**Recorded data**
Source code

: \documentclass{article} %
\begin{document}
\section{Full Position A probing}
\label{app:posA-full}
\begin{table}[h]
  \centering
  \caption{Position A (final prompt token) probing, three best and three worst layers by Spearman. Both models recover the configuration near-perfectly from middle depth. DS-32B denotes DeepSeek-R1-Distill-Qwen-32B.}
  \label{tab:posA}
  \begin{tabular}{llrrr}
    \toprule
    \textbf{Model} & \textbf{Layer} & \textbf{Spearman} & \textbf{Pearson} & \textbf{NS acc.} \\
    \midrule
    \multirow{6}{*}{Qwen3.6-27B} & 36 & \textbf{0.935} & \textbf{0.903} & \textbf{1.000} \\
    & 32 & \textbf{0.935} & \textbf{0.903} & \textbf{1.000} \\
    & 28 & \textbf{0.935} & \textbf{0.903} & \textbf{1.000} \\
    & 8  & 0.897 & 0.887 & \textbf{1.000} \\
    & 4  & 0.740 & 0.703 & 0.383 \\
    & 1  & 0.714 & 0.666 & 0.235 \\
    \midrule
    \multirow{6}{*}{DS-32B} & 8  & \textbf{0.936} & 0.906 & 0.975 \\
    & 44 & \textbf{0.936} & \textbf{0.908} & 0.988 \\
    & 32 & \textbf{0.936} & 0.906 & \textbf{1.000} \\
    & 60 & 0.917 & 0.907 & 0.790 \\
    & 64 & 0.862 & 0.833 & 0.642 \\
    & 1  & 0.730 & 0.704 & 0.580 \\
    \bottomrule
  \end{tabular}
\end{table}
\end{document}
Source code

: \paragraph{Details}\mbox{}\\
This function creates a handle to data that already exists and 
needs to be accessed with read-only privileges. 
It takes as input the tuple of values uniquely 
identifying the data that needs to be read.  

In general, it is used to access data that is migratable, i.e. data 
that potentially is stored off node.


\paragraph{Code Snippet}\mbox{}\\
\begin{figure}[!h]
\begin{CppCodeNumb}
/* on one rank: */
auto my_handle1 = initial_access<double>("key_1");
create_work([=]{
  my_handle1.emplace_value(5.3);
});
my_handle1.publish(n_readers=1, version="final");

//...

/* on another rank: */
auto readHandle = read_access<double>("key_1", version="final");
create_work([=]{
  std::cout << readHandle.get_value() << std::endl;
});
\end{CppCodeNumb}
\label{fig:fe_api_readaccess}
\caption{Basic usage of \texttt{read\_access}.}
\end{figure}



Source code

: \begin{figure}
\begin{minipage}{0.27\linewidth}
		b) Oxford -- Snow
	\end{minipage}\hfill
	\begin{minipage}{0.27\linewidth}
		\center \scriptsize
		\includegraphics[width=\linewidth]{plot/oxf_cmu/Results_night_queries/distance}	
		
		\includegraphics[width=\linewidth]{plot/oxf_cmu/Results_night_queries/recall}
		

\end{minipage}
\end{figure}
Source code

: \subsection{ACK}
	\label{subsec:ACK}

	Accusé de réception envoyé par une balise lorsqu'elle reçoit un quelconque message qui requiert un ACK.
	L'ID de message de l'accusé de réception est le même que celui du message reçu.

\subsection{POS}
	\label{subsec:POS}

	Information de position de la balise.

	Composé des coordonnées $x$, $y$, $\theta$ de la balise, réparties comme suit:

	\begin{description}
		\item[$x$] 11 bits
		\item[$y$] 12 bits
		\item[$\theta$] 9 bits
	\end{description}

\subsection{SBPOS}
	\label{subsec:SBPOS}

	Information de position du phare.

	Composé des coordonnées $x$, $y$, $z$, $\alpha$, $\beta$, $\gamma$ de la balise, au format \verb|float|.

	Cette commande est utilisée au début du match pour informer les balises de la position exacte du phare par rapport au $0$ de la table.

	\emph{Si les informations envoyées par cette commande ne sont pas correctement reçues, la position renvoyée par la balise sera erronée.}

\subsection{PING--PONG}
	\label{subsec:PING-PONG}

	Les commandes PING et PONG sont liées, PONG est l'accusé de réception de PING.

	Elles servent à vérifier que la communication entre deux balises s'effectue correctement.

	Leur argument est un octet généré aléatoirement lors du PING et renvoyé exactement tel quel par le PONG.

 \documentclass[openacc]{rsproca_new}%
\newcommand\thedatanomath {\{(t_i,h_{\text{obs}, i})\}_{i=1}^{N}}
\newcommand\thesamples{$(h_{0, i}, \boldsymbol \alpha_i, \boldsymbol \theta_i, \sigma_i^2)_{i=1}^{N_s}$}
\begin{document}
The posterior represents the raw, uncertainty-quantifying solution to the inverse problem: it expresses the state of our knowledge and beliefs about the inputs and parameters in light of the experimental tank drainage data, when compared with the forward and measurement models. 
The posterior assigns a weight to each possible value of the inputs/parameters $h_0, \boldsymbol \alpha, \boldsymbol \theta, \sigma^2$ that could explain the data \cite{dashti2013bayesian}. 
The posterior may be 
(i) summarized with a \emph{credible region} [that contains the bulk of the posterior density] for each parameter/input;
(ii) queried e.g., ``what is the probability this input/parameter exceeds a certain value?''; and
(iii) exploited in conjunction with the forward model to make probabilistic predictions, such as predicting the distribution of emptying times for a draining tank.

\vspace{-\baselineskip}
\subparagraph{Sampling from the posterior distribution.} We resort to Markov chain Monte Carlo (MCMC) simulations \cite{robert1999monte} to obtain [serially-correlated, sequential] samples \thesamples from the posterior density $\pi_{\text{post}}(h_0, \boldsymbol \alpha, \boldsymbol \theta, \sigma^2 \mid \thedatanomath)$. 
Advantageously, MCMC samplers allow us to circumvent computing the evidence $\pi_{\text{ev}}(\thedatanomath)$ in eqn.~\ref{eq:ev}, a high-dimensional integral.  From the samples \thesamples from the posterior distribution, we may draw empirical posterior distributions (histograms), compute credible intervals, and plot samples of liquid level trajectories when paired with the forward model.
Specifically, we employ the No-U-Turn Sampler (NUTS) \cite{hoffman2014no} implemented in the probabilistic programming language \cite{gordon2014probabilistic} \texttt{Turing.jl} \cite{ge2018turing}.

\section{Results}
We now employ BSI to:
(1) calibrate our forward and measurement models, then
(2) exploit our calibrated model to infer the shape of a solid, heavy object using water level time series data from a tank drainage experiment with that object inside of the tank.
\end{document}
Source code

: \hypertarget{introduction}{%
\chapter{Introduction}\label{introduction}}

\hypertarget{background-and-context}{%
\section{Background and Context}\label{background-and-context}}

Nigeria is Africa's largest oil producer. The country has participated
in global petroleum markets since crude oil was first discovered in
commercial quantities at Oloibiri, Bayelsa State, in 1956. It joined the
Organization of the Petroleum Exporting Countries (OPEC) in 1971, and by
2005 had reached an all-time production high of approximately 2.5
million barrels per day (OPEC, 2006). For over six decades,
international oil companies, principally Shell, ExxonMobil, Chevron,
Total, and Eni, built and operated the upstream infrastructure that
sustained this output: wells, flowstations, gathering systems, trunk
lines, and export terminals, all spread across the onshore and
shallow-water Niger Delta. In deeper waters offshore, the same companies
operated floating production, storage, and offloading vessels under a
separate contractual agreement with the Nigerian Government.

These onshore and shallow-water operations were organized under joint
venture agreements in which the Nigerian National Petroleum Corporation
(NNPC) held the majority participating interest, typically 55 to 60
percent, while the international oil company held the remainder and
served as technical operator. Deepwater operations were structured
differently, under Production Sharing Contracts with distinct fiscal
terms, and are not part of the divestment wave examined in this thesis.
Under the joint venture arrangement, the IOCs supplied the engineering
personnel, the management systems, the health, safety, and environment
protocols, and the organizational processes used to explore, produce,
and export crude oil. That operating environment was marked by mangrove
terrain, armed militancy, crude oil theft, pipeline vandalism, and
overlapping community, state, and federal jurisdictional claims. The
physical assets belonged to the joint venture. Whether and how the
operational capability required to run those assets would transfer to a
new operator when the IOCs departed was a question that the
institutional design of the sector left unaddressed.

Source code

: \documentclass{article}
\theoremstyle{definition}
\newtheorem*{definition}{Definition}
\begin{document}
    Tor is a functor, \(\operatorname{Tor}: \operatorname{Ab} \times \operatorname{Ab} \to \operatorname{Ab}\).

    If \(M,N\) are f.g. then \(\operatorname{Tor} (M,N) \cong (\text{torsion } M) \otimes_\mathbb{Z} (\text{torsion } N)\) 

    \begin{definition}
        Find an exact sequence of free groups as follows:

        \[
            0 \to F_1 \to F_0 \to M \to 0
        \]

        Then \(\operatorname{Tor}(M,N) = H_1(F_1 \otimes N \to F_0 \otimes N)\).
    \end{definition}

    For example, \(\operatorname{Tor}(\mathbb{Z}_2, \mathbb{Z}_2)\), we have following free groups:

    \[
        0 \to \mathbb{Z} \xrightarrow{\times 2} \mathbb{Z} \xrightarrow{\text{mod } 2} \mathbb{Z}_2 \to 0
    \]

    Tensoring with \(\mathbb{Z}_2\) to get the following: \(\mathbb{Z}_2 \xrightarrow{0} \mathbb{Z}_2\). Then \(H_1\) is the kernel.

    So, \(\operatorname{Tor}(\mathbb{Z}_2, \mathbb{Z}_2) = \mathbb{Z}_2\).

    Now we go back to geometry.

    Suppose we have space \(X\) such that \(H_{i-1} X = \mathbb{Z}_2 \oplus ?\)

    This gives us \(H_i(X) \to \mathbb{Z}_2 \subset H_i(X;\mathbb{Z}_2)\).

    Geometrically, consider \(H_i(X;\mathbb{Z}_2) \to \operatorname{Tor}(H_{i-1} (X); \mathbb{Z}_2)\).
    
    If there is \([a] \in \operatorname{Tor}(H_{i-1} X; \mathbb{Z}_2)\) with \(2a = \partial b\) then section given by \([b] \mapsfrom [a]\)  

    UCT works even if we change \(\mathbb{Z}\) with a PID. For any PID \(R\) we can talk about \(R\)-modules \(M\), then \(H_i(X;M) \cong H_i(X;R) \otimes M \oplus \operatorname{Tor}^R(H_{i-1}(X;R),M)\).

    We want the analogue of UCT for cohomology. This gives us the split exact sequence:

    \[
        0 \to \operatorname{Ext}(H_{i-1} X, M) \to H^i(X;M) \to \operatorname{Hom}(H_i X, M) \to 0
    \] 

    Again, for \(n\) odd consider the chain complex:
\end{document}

**Work instructions**
Search the records for the word "high" and copy out every line that holds it.

**Solution**
Advantageously, MCMC samplers allow us to circumvent computing the evidence $\pi_{\text{ev}}(\thedatanomath)$ in eqn.~\ref{eq:ev}, a high-dimensional integral.  From the samples \thesamples from the posterior distribution, we may draw empirical posterior distributions (histograms), compute credible intervals, and plot samples of liquid level trajectories when paired with the forward model.
2005 had reached an all-time production high of approximately 2.5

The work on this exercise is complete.